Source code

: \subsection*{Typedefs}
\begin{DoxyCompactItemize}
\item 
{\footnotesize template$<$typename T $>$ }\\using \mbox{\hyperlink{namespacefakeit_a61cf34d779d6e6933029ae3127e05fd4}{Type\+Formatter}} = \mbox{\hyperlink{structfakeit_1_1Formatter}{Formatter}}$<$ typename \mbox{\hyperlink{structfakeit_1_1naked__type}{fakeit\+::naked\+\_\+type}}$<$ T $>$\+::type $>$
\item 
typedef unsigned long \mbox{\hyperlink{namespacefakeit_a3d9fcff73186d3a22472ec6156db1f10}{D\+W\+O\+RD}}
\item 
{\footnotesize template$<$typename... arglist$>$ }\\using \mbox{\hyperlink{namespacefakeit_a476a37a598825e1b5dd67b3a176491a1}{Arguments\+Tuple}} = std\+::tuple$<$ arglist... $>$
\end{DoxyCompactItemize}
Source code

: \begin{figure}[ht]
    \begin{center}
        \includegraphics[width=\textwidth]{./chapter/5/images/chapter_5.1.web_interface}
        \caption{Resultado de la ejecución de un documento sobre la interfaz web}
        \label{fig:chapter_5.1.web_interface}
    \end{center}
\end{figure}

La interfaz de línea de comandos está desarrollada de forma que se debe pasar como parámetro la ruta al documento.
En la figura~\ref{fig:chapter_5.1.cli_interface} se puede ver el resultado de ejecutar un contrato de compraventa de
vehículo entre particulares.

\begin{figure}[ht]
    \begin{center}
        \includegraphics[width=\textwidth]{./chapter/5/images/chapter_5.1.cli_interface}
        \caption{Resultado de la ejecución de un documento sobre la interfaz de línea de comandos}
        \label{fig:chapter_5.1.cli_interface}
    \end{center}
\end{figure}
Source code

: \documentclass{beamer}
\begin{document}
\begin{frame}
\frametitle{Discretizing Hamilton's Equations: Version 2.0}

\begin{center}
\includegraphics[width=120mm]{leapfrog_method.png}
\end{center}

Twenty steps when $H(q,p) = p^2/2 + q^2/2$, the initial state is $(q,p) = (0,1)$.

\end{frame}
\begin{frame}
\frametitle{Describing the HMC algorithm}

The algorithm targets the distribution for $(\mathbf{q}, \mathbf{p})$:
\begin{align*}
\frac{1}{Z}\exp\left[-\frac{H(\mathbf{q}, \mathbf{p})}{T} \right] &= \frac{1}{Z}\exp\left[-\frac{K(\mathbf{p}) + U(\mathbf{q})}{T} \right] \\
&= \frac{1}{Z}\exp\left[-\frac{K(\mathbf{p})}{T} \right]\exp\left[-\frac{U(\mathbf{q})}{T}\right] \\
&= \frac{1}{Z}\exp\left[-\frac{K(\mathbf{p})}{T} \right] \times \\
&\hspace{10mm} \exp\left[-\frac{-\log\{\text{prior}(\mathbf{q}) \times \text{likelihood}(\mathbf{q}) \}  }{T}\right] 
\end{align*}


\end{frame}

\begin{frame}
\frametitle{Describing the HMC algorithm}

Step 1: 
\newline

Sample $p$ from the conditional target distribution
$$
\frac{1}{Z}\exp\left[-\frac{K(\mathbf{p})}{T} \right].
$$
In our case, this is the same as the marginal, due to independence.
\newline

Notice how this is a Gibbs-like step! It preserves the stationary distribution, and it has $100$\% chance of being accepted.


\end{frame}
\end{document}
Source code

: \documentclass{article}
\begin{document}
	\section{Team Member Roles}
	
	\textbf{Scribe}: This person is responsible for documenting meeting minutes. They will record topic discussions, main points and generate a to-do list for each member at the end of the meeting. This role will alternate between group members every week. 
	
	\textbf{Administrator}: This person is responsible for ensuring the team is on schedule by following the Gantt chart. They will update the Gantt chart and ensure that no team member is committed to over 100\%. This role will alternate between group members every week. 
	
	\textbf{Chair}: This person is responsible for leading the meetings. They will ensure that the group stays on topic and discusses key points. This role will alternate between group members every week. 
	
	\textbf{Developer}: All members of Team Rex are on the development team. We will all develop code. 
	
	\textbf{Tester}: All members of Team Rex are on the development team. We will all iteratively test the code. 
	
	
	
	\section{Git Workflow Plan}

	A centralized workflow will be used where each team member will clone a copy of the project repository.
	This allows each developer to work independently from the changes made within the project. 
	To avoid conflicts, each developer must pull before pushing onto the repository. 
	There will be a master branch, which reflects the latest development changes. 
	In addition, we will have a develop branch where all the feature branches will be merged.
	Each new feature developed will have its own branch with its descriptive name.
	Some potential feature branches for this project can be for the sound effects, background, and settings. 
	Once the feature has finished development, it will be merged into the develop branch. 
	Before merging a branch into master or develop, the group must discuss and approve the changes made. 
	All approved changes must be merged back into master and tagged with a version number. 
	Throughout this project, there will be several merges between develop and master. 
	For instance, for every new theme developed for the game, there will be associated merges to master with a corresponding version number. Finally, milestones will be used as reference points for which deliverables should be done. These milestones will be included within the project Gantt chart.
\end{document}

- EXERCISE DETAILS
All of the entries should be output exactly as they appear above.

- SOLUTION FOR THIS TASK
Source code

: \subsection*{Typedefs}
\begin{DoxyCompactItemize}
\item 
{\footnotesize template$<$typename T $>$ }\\using \mbox{\hyperlink{namespacefakeit_a61cf34d779d6e6933029ae3127e05fd4}{Type\+Formatter}} = \mbox{\hyperlink{structfakeit_1_1Formatter}{Formatter}}$<$ typename \mbox{\hyperlink{structfakeit_1_1naked__type}{fakeit\+::naked\+\_\+type}}$<$ T $>$\+::type $>$
\item 
typedef unsigned long \mbox{\hyperlink{namespacefakeit_a3d9fcff73186d3a22472ec6156db1f10}{D\+W\+O\+RD}}
\item 
{\footnotesize template$<$typename... arglist$>$ }\\using \mbox{\hyperlink{namespacefakeit_a476a37a598825e1b5dd67b3a176491a1}{Arguments\+Tuple}} = std\+::tuple$<$ arglist... $>$
\end{DoxyCompactItemize}
Source code

: \begin{figure}[ht]
    \begin{center}
        \includegraphics[width=\textwidth]{./chapter/5/images/chapter_5.1.web_interface}
        \caption{Resultado de la ejecución de un documento sobre la interfaz web}
        \label{fig:chapter_5.1.web_interface}
    \end{center}
\end{figure}

La interfaz de línea de comandos está desarrollada de forma que se debe pasar como parámetro la ruta al documento.
En la figura~\ref{fig:chapter_5.1.cli_interface} se puede ver el resultado de ejecutar un contrato de compraventa de
vehículo entre particulares.

\begin{figure}[ht]
    \begin{center}
        \includegraphics[width=\textwidth]{./chapter/5/images/chapter_5.1.cli_interface}
        \caption{Resultado de la ejecución de un documento sobre la interfaz de línea de comandos}
        \label{fig:chapter_5.1.cli_interface}
    \end{center}
\end{figure}
Source code

: \documentclass{beamer}
\begin{document}
\begin{frame}
\frametitle{Discretizing Hamilton's Equations: Version 2.0}

\begin{center}
\includegraphics[width=120mm]{leapfrog_method.png}
\end{center}

Twenty steps when $H(q,p) = p^2/2 + q^2/2$, the initial state is $(q,p) = (0,1)$.

\end{frame}
\begin{frame}
\frametitle{Describing the HMC algorithm}

The algorithm targets the distribution for $(\mathbf{q}, \mathbf{p})$:
\begin{align*}
\frac{1}{Z}\exp\left[-\frac{H(\mathbf{q}, \mathbf{p})}{T} \right] &= \frac{1}{Z}\exp\left[-\frac{K(\mathbf{p}) + U(\mathbf{q})}{T} \right] \\
&= \frac{1}{Z}\exp\left[-\frac{K(\mathbf{p})}{T} \right]\exp\left[-\frac{U(\mathbf{q})}{T}\right] \\
&= \frac{1}{Z}\exp\left[-\frac{K(\mathbf{p})}{T} \right] \times \\
&\hspace{10mm} \exp\left[-\frac{-\log\{\text{prior}(\mathbf{q}) \times \text{likelihood}(\mathbf{q}) \}  }{T}\right] 
\end{align*}


\end{frame}

\begin{frame}
\frametitle{Describing the HMC algorithm}

Step 1: 
\newline

Sample $p$ from the conditional target distribution
$$
\frac{1}{Z}\exp\left[-\frac{K(\mathbf{p})}{T} \right].
$$
In our case, this is the same as the marginal, due to independence.
\newline

Notice how this is a Gibbs-like step! It preserves the stationary distribution, and it has $100$\% chance of being accepted.


\end{frame}
\end{document}
Source code

: \documentclass{article}
\begin{document}
	\section{Team Member Roles}
	
	\textbf{Scribe}: This person is responsible for documenting meeting minutes. They will record topic discussions, main points and generate a to-do list for each member at the end of the meeting. This role will alternate between group members every week. 
	
	\textbf{Administrator}: This person is responsible for ensuring the team is on schedule by following the Gantt chart. They will update the Gantt chart and ensure that no team member is committed to over 100\%. This role will alternate between group members every week. 
	
	\textbf{Chair}: This person is responsible for leading the meetings. They will ensure that the group stays on topic and discusses key points. This role will alternate between group members every week. 
	
	\textbf{Developer}: All members of Team Rex are on the development team. We will all develop code. 
	
	\textbf{Tester}: All members of Team Rex are on the development team. We will all iteratively test the code. 
	
	
	
	\section{Git Workflow Plan}

	A centralized workflow will be used where each team member will clone a copy of the project repository.
	This allows each developer to work independently from the changes made within the project. 
	To avoid conflicts, each developer must pull before pushing onto the repository. 
	There will be a master branch, which reflects the latest development changes. 
	In addition, we will have a develop branch where all the feature branches will be merged.
	Each new feature developed will have its own branch with its descriptive name.
	Some potential feature branches for this project can be for the sound effects, background, and settings. 
	Once the feature has finished development, it will be merged into the develop branch. 
	Before merging a branch into master or develop, the group must discuss and approve the changes made. 
	All approved changes must be merged back into master and tagged with a version number. 
	Throughout this project, there will be several merges between develop and master. 
	For instance, for every new theme developed for the game, there will be associated merges to master with a corresponding version number. Finally, milestones will be used as reference points for which deliverables should be done. These milestones will be included within the project Gantt chart.
\end{document}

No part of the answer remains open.